Detik berikutnya, sesosok yang diselimuti energi Nether hitam muncul di celah besar itu.
Itu adalah Di Ting! Pria terkuat di Penjara Nether akhirnya muncul!
Pria terkuat di Penjara Bumi dan pria terkuat di Penjara Nether akhirnya bertemu. Ini akan menjadi pertempuran yang hanya terjadi sekali dalam banyak zaman! Konfrontasi sebenarnya antara kedua dunia kemungkinan akan meletus sepenuhnya pada saat ini!
Tian Cang menyipitkan mata ke arah sosok di celah itu.
Wajah Bu Fang, Er Ha, Saint Es, dan yang lainnya juga menjadi serius.
“Mengapa aku harus mendengarkanmu? Siapa kau yang berani memberitahuku apa yang harus kulakukan?” kata Tian Cang menantang.
Tangannya masih berada di kepala Patriark Dalang Nether, dan dia tidak gentar bahkan di hadapan Di Ting. Dia mengulurkan tangan lainnya, dan Tombak Raja Nether segera terbang ke genggamannya. Kemudian, dia mengangkatnya ke atas bahunya dan melemparkannya. Dengan suara robekan, tombak itu menembus udara dan berubah menjadi panah hitam, menuju ke Di Ting, yang terbungkus energi Nether hitam di udara.

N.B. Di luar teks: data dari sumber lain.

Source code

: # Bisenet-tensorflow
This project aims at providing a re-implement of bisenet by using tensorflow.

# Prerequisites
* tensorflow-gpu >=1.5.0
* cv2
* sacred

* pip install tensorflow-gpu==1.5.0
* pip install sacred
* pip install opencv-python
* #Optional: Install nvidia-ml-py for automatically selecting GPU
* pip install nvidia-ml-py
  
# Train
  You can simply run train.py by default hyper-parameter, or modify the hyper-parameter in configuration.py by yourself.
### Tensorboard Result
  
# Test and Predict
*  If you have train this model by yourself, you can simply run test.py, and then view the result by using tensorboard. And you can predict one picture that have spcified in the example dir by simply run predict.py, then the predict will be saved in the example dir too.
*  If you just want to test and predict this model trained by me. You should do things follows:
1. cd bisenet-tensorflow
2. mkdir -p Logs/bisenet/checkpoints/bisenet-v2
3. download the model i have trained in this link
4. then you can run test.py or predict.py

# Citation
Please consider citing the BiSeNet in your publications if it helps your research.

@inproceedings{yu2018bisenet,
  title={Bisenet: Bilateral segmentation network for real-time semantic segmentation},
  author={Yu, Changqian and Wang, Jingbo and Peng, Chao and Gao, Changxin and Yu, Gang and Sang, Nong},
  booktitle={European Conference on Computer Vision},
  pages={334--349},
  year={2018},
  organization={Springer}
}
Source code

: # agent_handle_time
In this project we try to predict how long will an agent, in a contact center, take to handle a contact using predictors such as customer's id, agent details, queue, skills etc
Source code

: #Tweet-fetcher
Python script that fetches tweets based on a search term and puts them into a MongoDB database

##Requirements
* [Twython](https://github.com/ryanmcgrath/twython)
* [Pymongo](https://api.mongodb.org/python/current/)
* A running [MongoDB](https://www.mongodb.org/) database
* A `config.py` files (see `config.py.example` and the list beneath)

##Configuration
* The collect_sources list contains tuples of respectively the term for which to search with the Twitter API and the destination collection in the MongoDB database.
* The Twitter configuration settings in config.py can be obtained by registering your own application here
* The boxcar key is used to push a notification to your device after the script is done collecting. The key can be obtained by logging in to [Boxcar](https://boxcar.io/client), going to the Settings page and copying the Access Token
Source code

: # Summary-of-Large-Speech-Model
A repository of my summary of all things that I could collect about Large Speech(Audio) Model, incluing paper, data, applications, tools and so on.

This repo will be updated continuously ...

“Mengapa? Karena aku Di Ting. Jika kau membunuhnya, aku akan menghancurkan Penjara Bumi…” Suara Di Ting keras dan angkuh.
Sesaat kemudian, Tombak Raja Nether tersapu oleh kepulan asap hitam. Tombak itu terpelintir dan retak sepenuhnya akibat kekuatan yang mengerikan.